# Aim of the task:
Your answer must be the lines from the start of the records through the line with "present what were", exactly as written, without the pictures.

# Material provided:

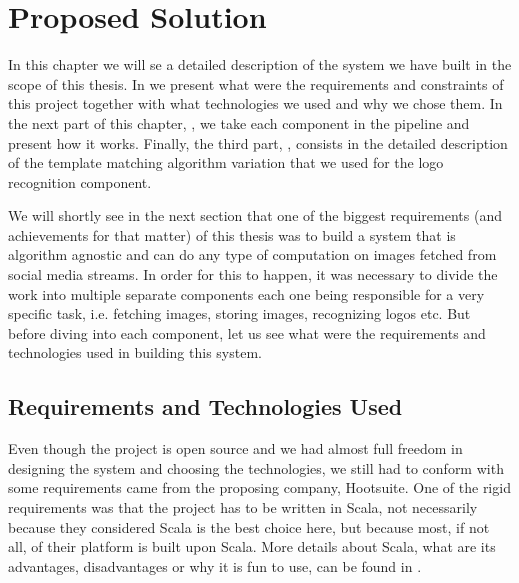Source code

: \chapter{Proposed Solution}
\label{chapter:proposed-sol}

In this chapter we will se a detailed description of the system we have built
in the scope of this thesis. In  we
present what were the requirements and constraints of this project together
with what technologies we used and why we chose them. In the next part of this
chapter, , we take each component in the
pipeline and present how it works. Finally, the third part,
, consists in the detailed description of
the template matching algorithm variation that we used for the logo
recognition component.

We will shortly see in the next section that one of the biggest requirements
(and achievements for that matter) of this thesis was to build a system that
is algorithm agnostic and can do any type of computation on images fetched
from social media streams. In order for this to happen, it was necessary to
divide the work into multiple separate components each one being responsible
for a very specific task, i.e. fetching images, storing images, recognizing
logos etc. But before diving into each component, let us see what were the
requirements and technologies used in building this system.

\section{Requirements and Technologies Used}
\label{sec:reqs-tech}

Even though the project is open source and we had almost full freedom in
designing the system and choosing the technologies, we still had to conform
with some requirements came from the proposing company, Hootsuite. One of the
rigid requirements was that the project has to be written in Scala, not
necessarily because they considered Scala is the best choice here, but because
most, if not all, of their platform is built upon Scala. More details about
Scala, what are its advantages, disadvantages or why it is fun to use, can be
found in .

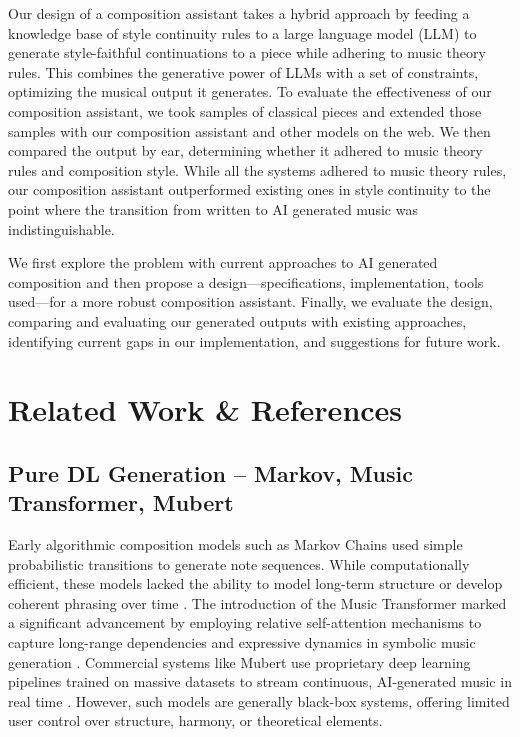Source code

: \documentclass[conference]{IEEEtran}
\begin{document}
Our design of a composition assistant takes a hybrid approach by feeding a knowledge base of style continuity rules to a large language model (LLM) to generate style-faithful continuations to a piece while adhering to music theory rules. This combines the generative power of LLMs with a set of constraints, optimizing the musical output it generates. To evaluate the effectiveness of our composition assistant, we took samples of classical pieces and extended those samples with our composition assistant and other models on the web. We then compared the output by ear, determining whether it adhered to music theory rules and composition style. While all the systems adhered to music theory rules, our composition assistant outperformed existing ones in style continuity to the point where the transition from written to AI generated music was indistinguishable. 

We first explore the problem with current approaches to AI generated composition and then propose a design—specifications, implementation, tools used—for a more robust composition assistant. Finally, we evaluate the design, comparing and evaluating our generated outputs with existing approaches, identifying current gaps in our implementation, and suggestions for future work.

\section{Related Work \& References}

\subsection{Pure DL Generation – Markov, Music Transformer, Mubert}

Early algorithmic composition models such as Markov Chains used simple probabilistic transitions to generate note sequences. While computationally efficient, these models lacked the ability to model long-term structure or develop coherent phrasing over time \cite{allan2005harmonising}. The introduction of the Music Transformer marked a significant advancement by employing relative self-attention mechanisms to capture long-range dependencies and expressive dynamics in symbolic music generation \cite{huang2018music}. Commercial systems like Mubert use proprietary deep learning pipelines trained on massive datasets to stream continuous, AI-generated music in real time \cite{mubert}. However, such models are generally black-box systems, offering limited user control over structure, harmony, or theoretical elements.
\end{document}
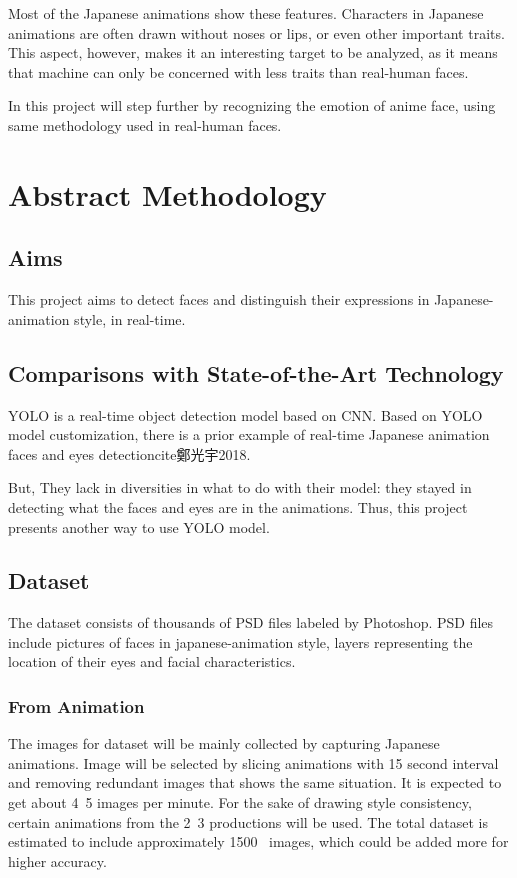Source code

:\documentclass{article}
\begin{document}
Most of the Japanese animations show these features. Characters in Japanese animations are often drawn without noses or lips, or even other important traits. This aspect, however, makes it an interesting target to be analyzed, as it means that machine can only be concerned with less traits than real-human faces.

In this project will step further by recognizing the emotion of anime face, using same methodology used in real-human faces.


\section{Abstract Methodology}

\subsection{Aims}

This project aims to detect faces and distinguish their expressions in Japanese-animation style, in real-time.

\subsection{Comparisons with State-of-the-Art Technology}

YOLO is a real-time object detection model based on CNN.
Based on YOLO model customization, there is a prior example of real-time Japanese animation faces and eyes detectioncite{鄭光宇2018}.

But, They lack in diversities in what to do with their model: they stayed in detecting what the faces and eyes are in the animations.
Thus, this project presents another way to use YOLO model.


\subsection{Dataset}

The dataset consists of thousands of PSD files labeled by Photoshop. PSD files include pictures of faces in japanese-animation style, layers representing the location of their eyes and facial characteristics.

\subsubsection{From Animation}
The images for dataset will be mainly collected by capturing Japanese animations.
Image will be selected by slicing animations with 15 second interval and removing redundant images that shows the same situation. It is expected to get about 4~5 images per minute.
For the sake of drawing style consistency, certain animations from the 2~3 productions will be used. The total dataset is estimated to include approximately 1500~ images, which could be added more for higher accuracy.
\end{document}
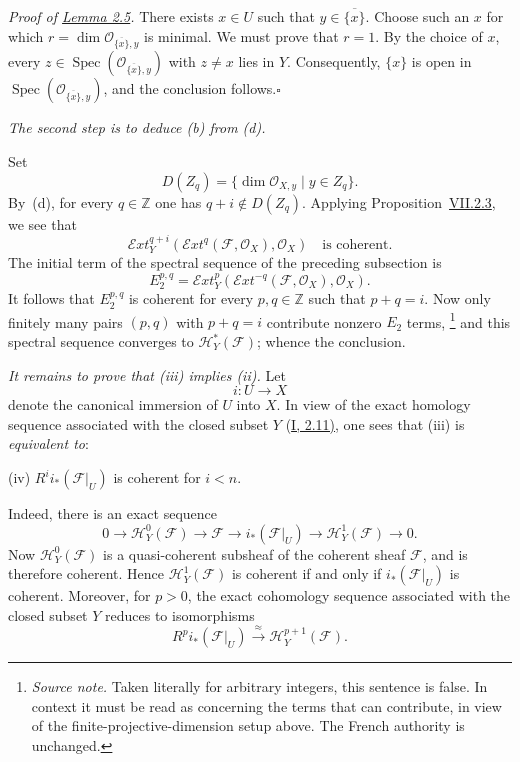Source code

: \documentclass[11pt,a4paper,oneside]{book}
\providecommand{\sisi}[2]{#2}
\providecommand{\markedfootnote}[2]{%
  \begingroup\renewcommand{\thefootnote}{#1}\footnote{#2}\endgroup}
\providecommand{\sH}{\mathcal H}
\providecommand{\sExt}{\mathcal E\!xt}
\providecommand{\cF}{\mathcal F}
\providecommand{\cO}{\mathcal O}
\providecommand{\Spec}{\operatorname{Spec}}
\theoremstyle{plain}
\theoremstyle{definition}
\theoremstyle{remark}
\begin{document}
\medskip
\noindent\textit{Proof of \hyperref[VIII.2.5]{Lemma 2.5}.} There exists $x\in U$ such that
$y\in\overline{\{x\}}$. Choose such an $x$ for which
$r=\dim\cO_{\overline{\{x\}},y}$ is minimal. We must prove that $r=1$.
By the choice of $x$, every
$z\in\Spec(\cO_{\overline{\{x\}},y})$ with $z\ne x$ lies in $Y$.
Consequently, $\{x\}$ is open in
$\Spec(\cO_{\overline{\{x\}},y})$, and the conclusion follows.\hfill$\square$


\medskip
\noindent\textit{The second step is to deduce \textup{(b)} from
\textup{(d)}.}

\medskip
Set
\[
  D(Z_q)=\{\dim\cO_{X,y}\mid y\in Z_q\}.
\]
By~\textup{(d)}, for every $q\in\mathbb Z$ one has
$q+i\notin D(Z_q)$. Applying Proposition~\hyperref[VII.2.3]{VII.2.3}, we see that
\[
  \sExt_Y^{q+i}(\sExt^q(\cF,\cO_X),\cO_X)
  \quad\text{is coherent.}
\]
The initial term of the spectral sequence of the preceding subsection is
\[
  E_2^{p,q}
  =\sExt_Y^p(\sExt^{-q}(\cF,\cO_X),\cO_X).
\]
It follows that $E_2^{p,q}$ is coherent for every $p,q\in\mathbb Z$ such
that $p+q=i$. Now \sisi{there are only finitely many pairs $(p,q)$ such that
$p+q=i$}{only finitely many pairs $(p,q)$ with $p+q=i$ contribute nonzero $E_2$ terms},\markedfootnote{[S]}{\textit{Source note.} Taken literally for
arbitrary integers, this sentence is false. In context it must be read as
concerning the terms that can contribute, in view of the finite-projective-dimension
setup above. The French authority is unchanged.} and this spectral
sequence converges to $\sH_Y^\ast(\cF)$; whence the conclusion.


\medskip
\noindent\textit{It remains to prove that \textup{(iii)} implies
\textup{(ii)}.} Let
\[
  i\colon U\longrightarrow X
\]
denote the canonical immersion of $U$ into $X$. In view of the exact homology
sequence associated with the closed subset $Y$ (\hyperref[I.2.11]{I, 2.11)}, one sees that
\textup{(iii)} is \textit{equivalent to}:

\medskip
\noindent\textup{(iv)} $R^i i_*(\cF|_U)$ is coherent for $i<n$.
\label{condition}

\medskip
{}\quad Indeed, there is
an exact sequence
\[
  0\longrightarrow \sH_Y^0(\cF)\longrightarrow \cF
  \longrightarrow i_*(\cF|_U)\longrightarrow \sH_Y^1(\cF)
  \longrightarrow 0.
\]
Now $\sH_Y^0(\cF)$ is a quasi-coherent subsheaf of the coherent sheaf $\cF$,
and is therefore coherent. Hence $\sH_Y^1(\cF)$ is coherent if and only if
$i_*(\cF|_U)$ is coherent. Moreover, for $p>0$, the exact cohomology sequence
associated with the closed subset $Y$ reduces to isomorphisms
\[
  R^p i_*(\cF|_U)\overset{\approx}{\longrightarrow}\sH_Y^{p+1}(\cF).
\]
\end{document}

# Exercise solution:
Source code

: \chapter{Proposed Solution}
\label{chapter:proposed-sol}

In this chapter we will se a detailed description of the system we have built
in the scope of this thesis. In  we
present what were the requirements and constraints of this project together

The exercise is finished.